→ Problem description: Report, as a bare number, how many lines of the material below contain the word "OWASP".
[Data Boundary: Start]
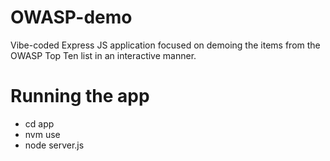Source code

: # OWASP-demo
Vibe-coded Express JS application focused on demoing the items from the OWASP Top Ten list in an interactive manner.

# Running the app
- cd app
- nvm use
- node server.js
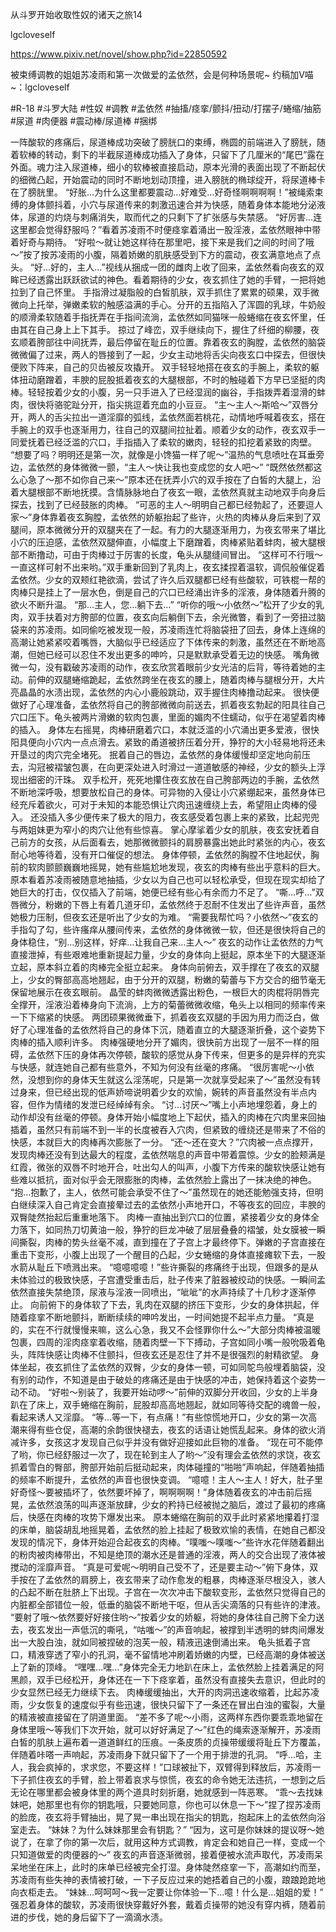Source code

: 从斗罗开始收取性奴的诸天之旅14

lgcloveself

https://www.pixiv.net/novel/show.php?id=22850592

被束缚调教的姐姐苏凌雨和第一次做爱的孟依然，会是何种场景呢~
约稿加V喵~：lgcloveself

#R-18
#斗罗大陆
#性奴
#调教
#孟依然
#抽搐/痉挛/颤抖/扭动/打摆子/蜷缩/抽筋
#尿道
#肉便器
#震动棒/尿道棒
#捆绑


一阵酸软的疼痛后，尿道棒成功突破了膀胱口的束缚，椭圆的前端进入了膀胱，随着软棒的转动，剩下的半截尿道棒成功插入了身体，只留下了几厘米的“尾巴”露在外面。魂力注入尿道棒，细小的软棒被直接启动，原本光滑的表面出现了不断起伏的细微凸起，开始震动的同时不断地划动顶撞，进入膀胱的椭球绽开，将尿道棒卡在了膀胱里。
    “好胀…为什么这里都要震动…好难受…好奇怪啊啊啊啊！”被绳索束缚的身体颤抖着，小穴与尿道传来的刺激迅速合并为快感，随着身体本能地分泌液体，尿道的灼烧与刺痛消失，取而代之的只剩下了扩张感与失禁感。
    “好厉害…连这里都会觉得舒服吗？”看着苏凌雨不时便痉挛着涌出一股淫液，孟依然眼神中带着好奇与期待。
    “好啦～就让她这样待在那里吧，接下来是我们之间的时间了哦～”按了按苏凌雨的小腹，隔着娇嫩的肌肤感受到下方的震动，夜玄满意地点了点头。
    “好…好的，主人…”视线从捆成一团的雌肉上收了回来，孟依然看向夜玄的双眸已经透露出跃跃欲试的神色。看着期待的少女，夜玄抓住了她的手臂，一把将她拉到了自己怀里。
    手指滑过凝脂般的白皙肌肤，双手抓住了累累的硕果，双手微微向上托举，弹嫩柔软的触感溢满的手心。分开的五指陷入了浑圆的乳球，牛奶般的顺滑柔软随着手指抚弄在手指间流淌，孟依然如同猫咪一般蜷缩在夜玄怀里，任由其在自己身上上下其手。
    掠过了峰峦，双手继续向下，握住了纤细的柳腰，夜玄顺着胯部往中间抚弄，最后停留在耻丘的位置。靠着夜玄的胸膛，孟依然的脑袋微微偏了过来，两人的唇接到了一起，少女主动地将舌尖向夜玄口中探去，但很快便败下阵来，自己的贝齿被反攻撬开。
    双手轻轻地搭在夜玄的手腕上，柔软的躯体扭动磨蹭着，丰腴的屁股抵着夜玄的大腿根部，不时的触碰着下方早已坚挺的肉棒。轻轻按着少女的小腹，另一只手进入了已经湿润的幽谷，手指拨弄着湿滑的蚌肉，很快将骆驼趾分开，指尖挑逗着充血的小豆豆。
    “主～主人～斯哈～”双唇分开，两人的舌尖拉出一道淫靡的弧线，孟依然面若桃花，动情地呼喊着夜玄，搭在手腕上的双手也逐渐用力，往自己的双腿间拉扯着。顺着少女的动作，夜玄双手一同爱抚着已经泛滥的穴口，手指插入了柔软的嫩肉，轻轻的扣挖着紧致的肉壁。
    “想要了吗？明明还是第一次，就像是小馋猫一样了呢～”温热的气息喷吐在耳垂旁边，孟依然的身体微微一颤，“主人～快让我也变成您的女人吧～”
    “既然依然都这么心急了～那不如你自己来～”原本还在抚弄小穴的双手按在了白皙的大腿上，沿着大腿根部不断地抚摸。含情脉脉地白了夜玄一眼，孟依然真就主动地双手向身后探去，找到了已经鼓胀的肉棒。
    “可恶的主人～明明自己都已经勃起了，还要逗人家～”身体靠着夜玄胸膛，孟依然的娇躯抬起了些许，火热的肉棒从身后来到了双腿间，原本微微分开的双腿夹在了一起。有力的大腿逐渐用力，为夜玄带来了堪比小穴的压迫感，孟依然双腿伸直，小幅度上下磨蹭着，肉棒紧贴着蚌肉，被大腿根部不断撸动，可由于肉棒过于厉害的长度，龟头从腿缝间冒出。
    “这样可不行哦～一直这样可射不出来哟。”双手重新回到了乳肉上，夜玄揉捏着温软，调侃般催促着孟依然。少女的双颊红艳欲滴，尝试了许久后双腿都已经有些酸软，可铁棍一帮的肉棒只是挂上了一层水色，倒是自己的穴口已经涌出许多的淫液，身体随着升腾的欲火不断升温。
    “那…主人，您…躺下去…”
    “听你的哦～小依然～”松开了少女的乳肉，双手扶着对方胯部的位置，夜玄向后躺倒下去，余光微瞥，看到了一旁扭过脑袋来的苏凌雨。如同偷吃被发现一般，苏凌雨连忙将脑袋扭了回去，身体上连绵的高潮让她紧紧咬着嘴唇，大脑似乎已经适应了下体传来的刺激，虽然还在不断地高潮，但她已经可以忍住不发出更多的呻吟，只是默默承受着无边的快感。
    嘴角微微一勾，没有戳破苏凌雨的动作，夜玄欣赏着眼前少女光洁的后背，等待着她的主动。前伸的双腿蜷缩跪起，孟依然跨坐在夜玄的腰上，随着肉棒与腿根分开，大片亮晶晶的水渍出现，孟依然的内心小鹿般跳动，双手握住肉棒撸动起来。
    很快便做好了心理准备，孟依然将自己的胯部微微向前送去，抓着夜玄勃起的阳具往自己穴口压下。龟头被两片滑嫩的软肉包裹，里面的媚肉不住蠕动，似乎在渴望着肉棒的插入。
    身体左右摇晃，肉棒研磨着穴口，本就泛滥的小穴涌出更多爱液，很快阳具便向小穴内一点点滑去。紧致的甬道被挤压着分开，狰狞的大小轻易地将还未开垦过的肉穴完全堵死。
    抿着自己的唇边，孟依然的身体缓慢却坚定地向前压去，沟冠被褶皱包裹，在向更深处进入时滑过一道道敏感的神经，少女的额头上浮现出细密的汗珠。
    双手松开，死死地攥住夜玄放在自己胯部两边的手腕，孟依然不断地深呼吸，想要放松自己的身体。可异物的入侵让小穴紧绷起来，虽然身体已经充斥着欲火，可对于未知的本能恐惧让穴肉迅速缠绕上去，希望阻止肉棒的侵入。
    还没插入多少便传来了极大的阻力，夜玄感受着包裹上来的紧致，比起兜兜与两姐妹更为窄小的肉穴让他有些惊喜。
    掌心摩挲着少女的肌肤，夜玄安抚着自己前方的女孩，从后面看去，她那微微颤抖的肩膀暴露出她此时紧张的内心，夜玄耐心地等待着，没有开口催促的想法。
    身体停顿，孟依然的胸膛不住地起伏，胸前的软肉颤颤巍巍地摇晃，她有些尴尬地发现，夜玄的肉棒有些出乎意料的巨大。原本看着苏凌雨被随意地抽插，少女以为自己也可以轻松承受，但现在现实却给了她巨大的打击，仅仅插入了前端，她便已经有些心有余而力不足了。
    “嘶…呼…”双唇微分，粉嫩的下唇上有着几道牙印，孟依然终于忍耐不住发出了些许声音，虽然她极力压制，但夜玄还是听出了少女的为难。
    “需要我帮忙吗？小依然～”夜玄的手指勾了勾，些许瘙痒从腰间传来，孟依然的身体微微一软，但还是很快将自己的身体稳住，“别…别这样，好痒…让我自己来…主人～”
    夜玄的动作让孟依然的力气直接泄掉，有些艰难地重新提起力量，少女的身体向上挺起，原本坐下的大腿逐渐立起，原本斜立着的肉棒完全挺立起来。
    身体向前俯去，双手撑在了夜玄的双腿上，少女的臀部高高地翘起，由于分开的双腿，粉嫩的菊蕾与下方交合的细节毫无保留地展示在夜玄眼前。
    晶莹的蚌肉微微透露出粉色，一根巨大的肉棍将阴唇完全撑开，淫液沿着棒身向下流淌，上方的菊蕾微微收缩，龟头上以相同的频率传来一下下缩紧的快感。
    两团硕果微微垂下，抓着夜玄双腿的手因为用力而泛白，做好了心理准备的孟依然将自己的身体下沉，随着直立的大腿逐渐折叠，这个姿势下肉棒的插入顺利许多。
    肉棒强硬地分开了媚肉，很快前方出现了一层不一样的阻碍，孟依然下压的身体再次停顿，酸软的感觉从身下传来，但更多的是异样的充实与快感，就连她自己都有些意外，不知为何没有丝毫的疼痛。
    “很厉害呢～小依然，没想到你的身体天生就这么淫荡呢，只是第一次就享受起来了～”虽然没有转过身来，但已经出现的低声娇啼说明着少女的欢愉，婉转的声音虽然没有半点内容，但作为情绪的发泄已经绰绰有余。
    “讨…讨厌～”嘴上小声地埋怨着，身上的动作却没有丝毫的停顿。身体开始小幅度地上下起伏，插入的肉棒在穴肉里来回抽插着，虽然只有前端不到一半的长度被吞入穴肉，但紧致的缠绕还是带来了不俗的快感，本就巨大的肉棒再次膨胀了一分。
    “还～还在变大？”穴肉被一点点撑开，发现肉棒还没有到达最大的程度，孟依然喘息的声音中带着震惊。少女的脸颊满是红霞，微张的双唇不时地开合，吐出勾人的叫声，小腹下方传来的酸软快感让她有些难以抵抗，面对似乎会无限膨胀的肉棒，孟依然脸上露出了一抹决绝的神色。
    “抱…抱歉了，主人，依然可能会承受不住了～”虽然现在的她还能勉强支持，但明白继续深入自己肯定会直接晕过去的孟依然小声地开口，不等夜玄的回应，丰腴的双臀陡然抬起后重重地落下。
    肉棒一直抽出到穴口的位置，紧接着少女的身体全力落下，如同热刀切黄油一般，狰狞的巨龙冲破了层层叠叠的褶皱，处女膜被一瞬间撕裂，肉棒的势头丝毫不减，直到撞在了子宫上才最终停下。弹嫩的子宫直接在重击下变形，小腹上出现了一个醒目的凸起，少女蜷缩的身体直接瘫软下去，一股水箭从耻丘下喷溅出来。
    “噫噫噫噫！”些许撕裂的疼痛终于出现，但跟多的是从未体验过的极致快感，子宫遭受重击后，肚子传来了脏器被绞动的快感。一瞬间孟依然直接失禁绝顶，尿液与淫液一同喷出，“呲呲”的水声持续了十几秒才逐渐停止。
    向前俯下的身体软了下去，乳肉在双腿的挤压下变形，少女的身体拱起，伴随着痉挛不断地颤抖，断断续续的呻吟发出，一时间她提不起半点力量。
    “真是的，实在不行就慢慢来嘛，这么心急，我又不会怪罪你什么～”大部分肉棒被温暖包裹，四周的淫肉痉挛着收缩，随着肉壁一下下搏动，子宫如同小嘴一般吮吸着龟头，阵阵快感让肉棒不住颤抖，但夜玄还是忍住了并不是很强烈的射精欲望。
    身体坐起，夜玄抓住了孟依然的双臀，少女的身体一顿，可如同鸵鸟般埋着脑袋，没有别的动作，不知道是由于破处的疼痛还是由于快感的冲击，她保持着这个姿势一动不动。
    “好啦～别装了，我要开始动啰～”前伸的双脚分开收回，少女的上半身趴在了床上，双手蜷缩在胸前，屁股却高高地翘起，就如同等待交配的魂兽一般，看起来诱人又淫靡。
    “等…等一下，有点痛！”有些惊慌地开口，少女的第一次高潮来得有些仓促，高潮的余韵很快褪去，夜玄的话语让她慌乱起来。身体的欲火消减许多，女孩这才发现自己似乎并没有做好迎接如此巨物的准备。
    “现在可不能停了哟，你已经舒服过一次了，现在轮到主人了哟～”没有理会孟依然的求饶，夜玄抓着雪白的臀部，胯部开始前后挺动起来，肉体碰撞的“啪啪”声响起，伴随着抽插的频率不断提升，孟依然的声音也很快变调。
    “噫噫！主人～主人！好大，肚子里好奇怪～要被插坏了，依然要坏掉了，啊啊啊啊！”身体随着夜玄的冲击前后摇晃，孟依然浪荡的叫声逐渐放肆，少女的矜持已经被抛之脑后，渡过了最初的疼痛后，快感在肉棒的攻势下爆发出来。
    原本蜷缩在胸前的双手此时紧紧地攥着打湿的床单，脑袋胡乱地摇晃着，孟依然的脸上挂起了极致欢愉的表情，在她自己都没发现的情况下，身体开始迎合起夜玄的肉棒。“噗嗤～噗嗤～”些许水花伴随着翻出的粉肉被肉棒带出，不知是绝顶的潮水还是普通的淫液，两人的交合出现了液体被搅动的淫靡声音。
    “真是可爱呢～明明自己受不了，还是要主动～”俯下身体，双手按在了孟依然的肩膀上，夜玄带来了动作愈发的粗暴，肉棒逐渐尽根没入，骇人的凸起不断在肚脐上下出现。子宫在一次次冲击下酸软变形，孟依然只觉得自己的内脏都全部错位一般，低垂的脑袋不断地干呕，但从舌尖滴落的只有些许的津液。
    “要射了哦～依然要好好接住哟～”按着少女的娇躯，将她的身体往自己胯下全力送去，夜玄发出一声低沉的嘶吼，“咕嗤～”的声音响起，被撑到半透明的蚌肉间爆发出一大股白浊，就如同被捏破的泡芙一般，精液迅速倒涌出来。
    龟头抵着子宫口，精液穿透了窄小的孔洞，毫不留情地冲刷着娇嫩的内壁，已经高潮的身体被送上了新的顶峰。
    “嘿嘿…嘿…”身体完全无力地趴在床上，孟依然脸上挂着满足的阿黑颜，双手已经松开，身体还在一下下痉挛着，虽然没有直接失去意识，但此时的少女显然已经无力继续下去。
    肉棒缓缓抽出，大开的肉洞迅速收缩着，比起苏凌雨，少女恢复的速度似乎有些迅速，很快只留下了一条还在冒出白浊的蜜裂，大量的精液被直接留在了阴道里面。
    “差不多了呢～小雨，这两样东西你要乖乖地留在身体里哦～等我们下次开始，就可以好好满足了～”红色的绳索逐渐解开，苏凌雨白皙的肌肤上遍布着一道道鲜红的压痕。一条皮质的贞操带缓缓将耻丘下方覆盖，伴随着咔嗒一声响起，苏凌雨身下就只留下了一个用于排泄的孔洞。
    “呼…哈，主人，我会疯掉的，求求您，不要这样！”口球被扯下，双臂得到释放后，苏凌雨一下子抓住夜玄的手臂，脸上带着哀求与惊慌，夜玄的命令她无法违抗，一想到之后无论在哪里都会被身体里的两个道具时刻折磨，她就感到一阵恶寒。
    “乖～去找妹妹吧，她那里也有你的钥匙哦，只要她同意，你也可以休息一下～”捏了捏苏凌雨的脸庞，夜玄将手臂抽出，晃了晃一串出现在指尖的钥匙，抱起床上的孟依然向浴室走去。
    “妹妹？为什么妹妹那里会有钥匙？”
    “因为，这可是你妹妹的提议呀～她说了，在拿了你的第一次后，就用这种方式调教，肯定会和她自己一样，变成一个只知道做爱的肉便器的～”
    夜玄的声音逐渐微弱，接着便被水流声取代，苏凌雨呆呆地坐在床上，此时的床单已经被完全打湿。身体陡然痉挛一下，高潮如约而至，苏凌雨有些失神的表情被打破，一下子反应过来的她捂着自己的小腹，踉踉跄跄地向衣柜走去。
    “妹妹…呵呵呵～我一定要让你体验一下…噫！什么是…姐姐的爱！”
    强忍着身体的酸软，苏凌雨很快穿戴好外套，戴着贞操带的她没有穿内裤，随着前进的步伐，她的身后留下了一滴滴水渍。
[Data Boundary: End]
→ Written reply: 2